> [Exercise] Scan the records for "data". Report each line that includes it.

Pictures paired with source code
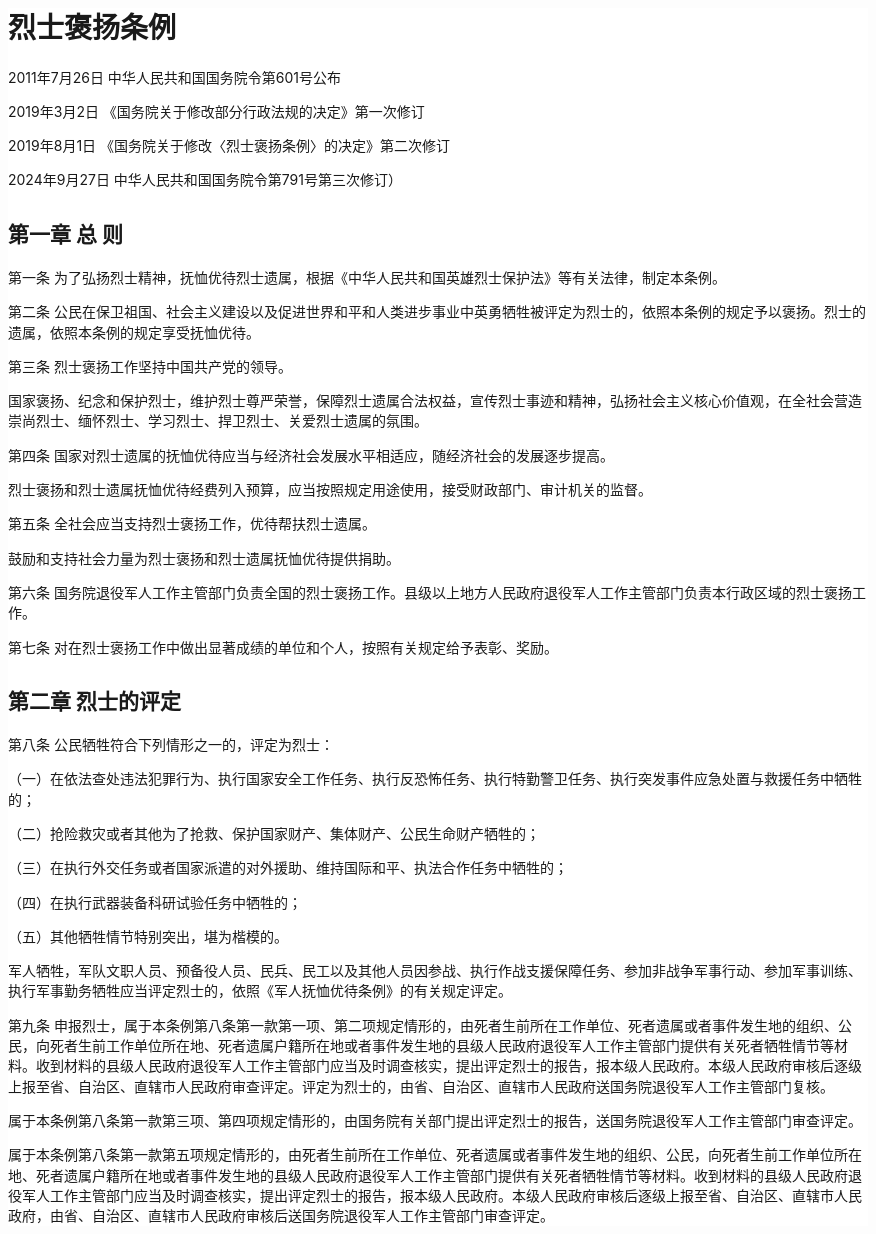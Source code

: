 # 烈士褒扬条例

2011年7月26日 中华人民共和国国务院令第601号公布

2019年3月2日 《国务院关于修改部分行政法规的决定》第一次修订　

2019年8月1日 《国务院关于修改〈烈士褒扬条例〉的决定》第二次修订　

2024年9月27日 中华人民共和国国务院令第791号第三次修订）



## 第一章 总 则

第一条 为了弘扬烈士精神，抚恤优待烈士遗属，根据《中华人民共和国英雄烈士保护法》等有关法律，制定本条例。

第二条 公民在保卫祖国、社会主义建设以及促进世界和平和人类进步事业中英勇牺牲被评定为烈士的，依照本条例的规定予以褒扬。烈士的遗属，依照本条例的规定享受抚恤优待。

第三条 烈士褒扬工作坚持中国共产党的领导。

国家褒扬、纪念和保护烈士，维护烈士尊严荣誉，保障烈士遗属合法权益，宣传烈士事迹和精神，弘扬社会主义核心价值观，在全社会营造崇尚烈士、缅怀烈士、学习烈士、捍卫烈士、关爱烈士遗属的氛围。

第四条 国家对烈士遗属的抚恤优待应当与经济社会发展水平相适应，随经济社会的发展逐步提高。

烈士褒扬和烈士遗属抚恤优待经费列入预算，应当按照规定用途使用，接受财政部门、审计机关的监督。

第五条 全社会应当支持烈士褒扬工作，优待帮扶烈士遗属。

鼓励和支持社会力量为烈士褒扬和烈士遗属抚恤优待提供捐助。

第六条 国务院退役军人工作主管部门负责全国的烈士褒扬工作。县级以上地方人民政府退役军人工作主管部门负责本行政区域的烈士褒扬工作。

第七条 对在烈士褒扬工作中做出显著成绩的单位和个人，按照有关规定给予表彰、奖励。

## 第二章 烈士的评定

第八条 公民牺牲符合下列情形之一的，评定为烈士：

（一）在依法查处违法犯罪行为、执行国家安全工作任务、执行反恐怖任务、执行特勤警卫任务、执行突发事件应急处置与救援任务中牺牲的；

（二）抢险救灾或者其他为了抢救、保护国家财产、集体财产、公民生命财产牺牲的；

（三）在执行外交任务或者国家派遣的对外援助、维持国际和平、执法合作任务中牺牲的；

（四）在执行武器装备科研试验任务中牺牲的；

（五）其他牺牲情节特别突出，堪为楷模的。

军人牺牲，军队文职人员、预备役人员、民兵、民工以及其他人员因参战、执行作战支援保障任务、参加非战争军事行动、参加军事训练、执行军事勤务牺牲应当评定烈士的，依照《军人抚恤优待条例》的有关规定评定。

第九条 申报烈士，属于本条例第八条第一款第一项、第二项规定情形的，由死者生前所在工作单位、死者遗属或者事件发生地的组织、公民，向死者生前工作单位所在地、死者遗属户籍所在地或者事件发生地的县级人民政府退役军人工作主管部门提供有关死者牺牲情节等材料。收到材料的县级人民政府退役军人工作主管部门应当及时调查核实，提出评定烈士的报告，报本级人民政府。本级人民政府审核后逐级上报至省、自治区、直辖市人民政府审查评定。评定为烈士的，由省、自治区、直辖市人民政府送国务院退役军人工作主管部门复核。

属于本条例第八条第一款第三项、第四项规定情形的，由国务院有关部门提出评定烈士的报告，送国务院退役军人工作主管部门审查评定。

属于本条例第八条第一款第五项规定情形的，由死者生前所在工作单位、死者遗属或者事件发生地的组织、公民，向死者生前工作单位所在地、死者遗属户籍所在地或者事件发生地的县级人民政府退役军人工作主管部门提供有关死者牺牲情节等材料。收到材料的县级人民政府退役军人工作主管部门应当及时调查核实，提出评定烈士的报告，报本级人民政府。本级人民政府审核后逐级上报至省、自治区、直辖市人民政府，由省、自治区、直辖市人民政府审核后送国务院退役军人工作主管部门审查评定。
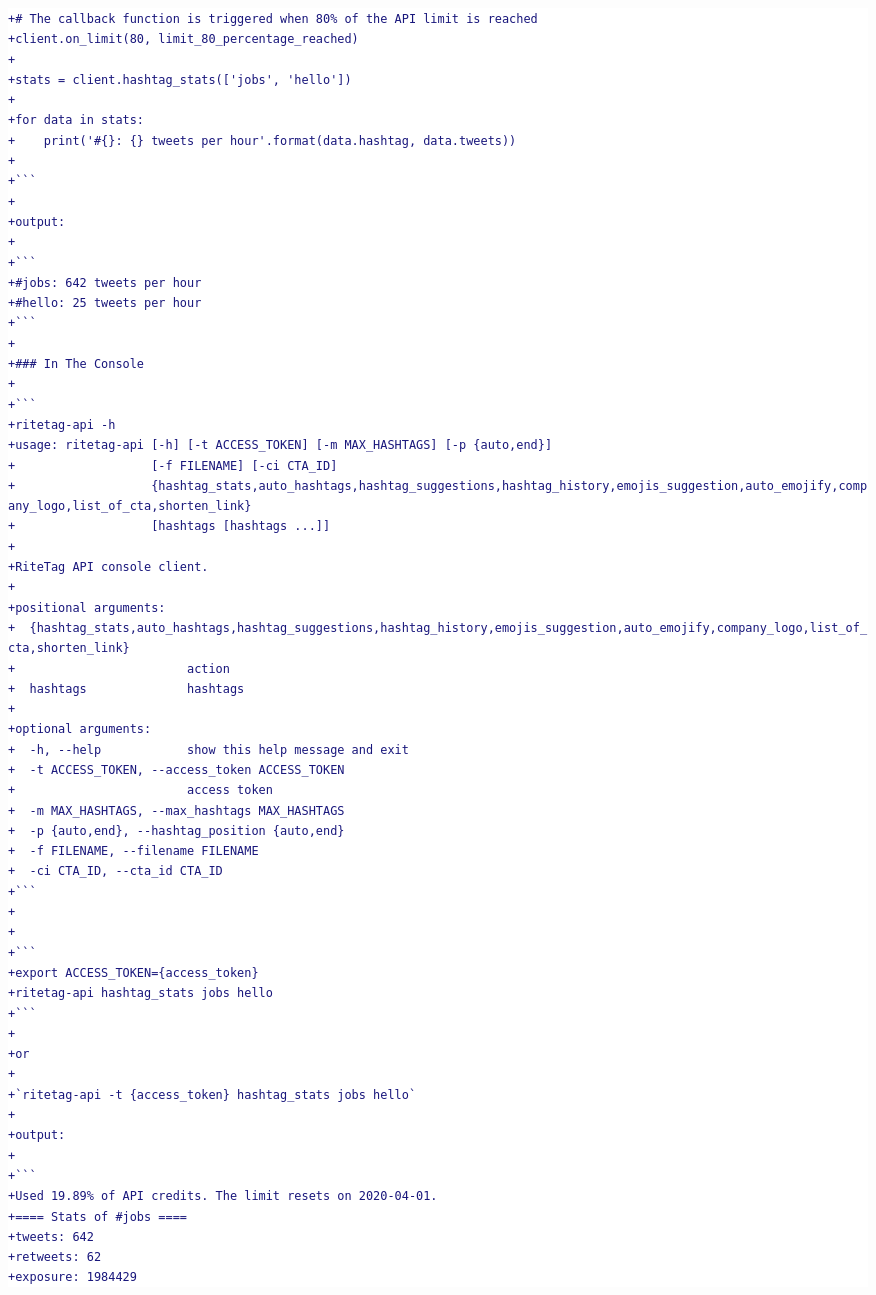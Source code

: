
```diff
+# The callback function is triggered when 80% of the API limit is reached
+client.on_limit(80, limit_80_percentage_reached)
+
+stats = client.hashtag_stats(['jobs', 'hello'])
+
+for data in stats:
+    print('#{}: {} tweets per hour'.format(data.hashtag, data.tweets))
+
+```
+
+output:
+
+```
+#jobs: 642 tweets per hour
+#hello: 25 tweets per hour
+```
+
+### In The Console
+
+```
+ritetag-api -h
+usage: ritetag-api [-h] [-t ACCESS_TOKEN] [-m MAX_HASHTAGS] [-p {auto,end}]
+                   [-f FILENAME] [-ci CTA_ID]
+                   {hashtag_stats,auto_hashtags,hashtag_suggestions,hashtag_history,emojis_suggestion,auto_emojify,company_logo,list_of_cta,shorten_link}
+                   [hashtags [hashtags ...]]
+
+RiteTag API console client.
+
+positional arguments:
+  {hashtag_stats,auto_hashtags,hashtag_suggestions,hashtag_history,emojis_suggestion,auto_emojify,company_logo,list_of_cta,shorten_link}
+                        action
+  hashtags              hashtags
+
+optional arguments:
+  -h, --help            show this help message and exit
+  -t ACCESS_TOKEN, --access_token ACCESS_TOKEN
+                        access token
+  -m MAX_HASHTAGS, --max_hashtags MAX_HASHTAGS
+  -p {auto,end}, --hashtag_position {auto,end}
+  -f FILENAME, --filename FILENAME
+  -ci CTA_ID, --cta_id CTA_ID
+```
+
+
+```
+export ACCESS_TOKEN={access_token}
+ritetag-api hashtag_stats jobs hello
+```
+
+or
+
+`ritetag-api -t {access_token} hashtag_stats jobs hello`
+
+output:
+
+```
+Used 19.89% of API credits. The limit resets on 2020-04-01.
+==== Stats of #jobs ====
+tweets: 642
+retweets: 62
+exposure: 1984429
```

> [Solution to the exercise]
+for data in stats:
+    print('#{}: {} tweets per hour'.format(data.hashtag, data.tweets))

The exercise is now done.